21 And it came to pass also that a new star did appear, according to the word.
(3 Nephi 1:21)
Five years before the birth of Jesus Christ, Samuel the Lamanite prophesied of His birth and described a number of unmistakeable signs that would mark the time of His birth and His death. The signs of His birth would all occur in the sky and would involve light. The signs of His death would occur on the earth and would include thick darkness. One of these signs was also visible in the Middle East, although only a few people knew to look for it. In Samuel’s words: “There shall a new star arise, such an one as ye never have beheld” (Helaman 14:5).
As we read in the passage above, this prophecy was literally fulfilled. Along with the other signs in the heavens, the people noted the appearance of the new star as a sign of the Savior’s birth.
Thousands of years earlier, the prophet Balaam had used the symbol of a star in a Messianic prophecy. “There shall come a Star out of Jacob,” he said, “and a Sceptre shall rise out of Israel” (Numbers 24:17). After the death of the Savior, the apostle John quoted Him as saying, “I am the root and the offspring of David, and the bright and morning star” (Revelation 22:16).
From our perspective on earth, a star looks like a point of light in a dark sky. Therefore, it serves as a useful point of orientation for a traveler. It’s not hard to imagine the wise men using the star as a reference point as they traveled from the east toward Jerusalem in search of the newborn king. By the same token, the Savior represents a point of light which contrasts with the darkness around us and which beckons us in a clear direction. If we are looking for the light, we will see it, and it will provide direction for us as we navigate through the difficulties of life.
Several years ago, in a BYU Idaho devotional address, Sue Clark taught that the symbolism of the star can be useful in goal-setting: “As you make…changes and set out on [a] new course, of one thing you must be certain. That is that you are on the true path…. You need to be sure that you have the right guide: one that lights the way clearly.” She pointed out that the apostle Peter had talked about the star (the light of the Savior) shining in our hearts:
We have also a more sure word of prophecy; whereunto ye do well that ye take heed, as unto a light that shineth in a dark place, until the day dawn, and the day star arise in your hearts (2 Peter 1:19).
Sister Clark counseled these students:
Believe in Christ and in His power to purify your hearts through the application of the Atonement to forgive you of sin so that the day star, the Savior of the World, the bright and morning star, may arise in your hearts and be your guide as you walk the path of life.
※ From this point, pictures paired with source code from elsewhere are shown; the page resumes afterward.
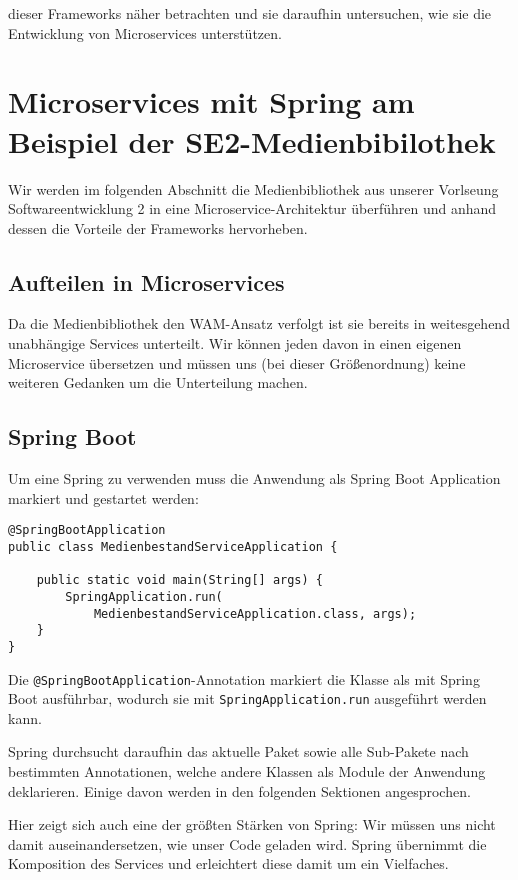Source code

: \documentclass{article}
\begin{document}
dieser Frameworks näher betrachten und sie daraufhin untersuchen, wie sie die Entwicklung von Microservices unterstützen.

\section{Microservices mit Spring am Beispiel der SE2-Medienbibilothek}

Wir werden im folgenden Abschnitt die Medienbibliothek aus unserer Vorlseung Softwareentwicklung 2 in eine Microservice-Architektur überführen und anhand dessen die Vorteile der Frameworks hervorheben.

\subsection{Aufteilen in Microservices}

Da die Medienbibliothek den WAM-Ansatz verfolgt ist sie bereits in weitesgehend unabhängige Services unterteilt. Wir können jeden davon in einen eigenen Microservice übersetzen und müssen uns (bei dieser Größenordnung) keine weiteren Gedanken um die Unterteilung machen.

\subsection{Spring Boot}

Um eine Spring zu verwenden muss die Anwendung als Spring Boot Application markiert und gestartet werden:

\begin{lstlisting}
@SpringBootApplication
public class MedienbestandServiceApplication {

    public static void main(String[] args) {
        SpringApplication.run(
        	MedienbestandServiceApplication.class, args);
    }
}
\end{lstlisting}

Die \texttt{@SpringBootApplication}-Annotation markiert die Klasse als mit Spring Boot ausführbar, wodurch sie mit \texttt{SpringApplication.run} ausgeführt werden kann.

Spring durchsucht daraufhin das aktuelle Paket sowie alle Sub-Pakete nach bestimmten Annotationen, welche andere Klassen als Module der Anwendung deklarieren. Einige davon werden in den folgenden Sektionen angesprochen.

Hier zeigt sich auch eine der größten Stärken von Spring: Wir müssen uns nicht damit auseinandersetzen, wie unser Code geladen wird. Spring übernimmt die Komposition des Services und erleichtert diese damit um ein Vielfaches.
\end{document}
If you do that, you will begin this year with much, much more than New Year’s resolutions. You will walk the true path (“The Star, the Savior, and Your Heart,” BYU Idaho Devotional Address, 10 January 2006).
Today, I will seek to receive and follow the light of Christ in my heart. I will remember that His light is available to me and that it can provide guidance to help me navigate through the darkness in the world around me. I will be grateful for the symbolism of the star: shining in darkness and providing a reliable point of reference for a traveler who wants to set and follow goals that are on the “true path.”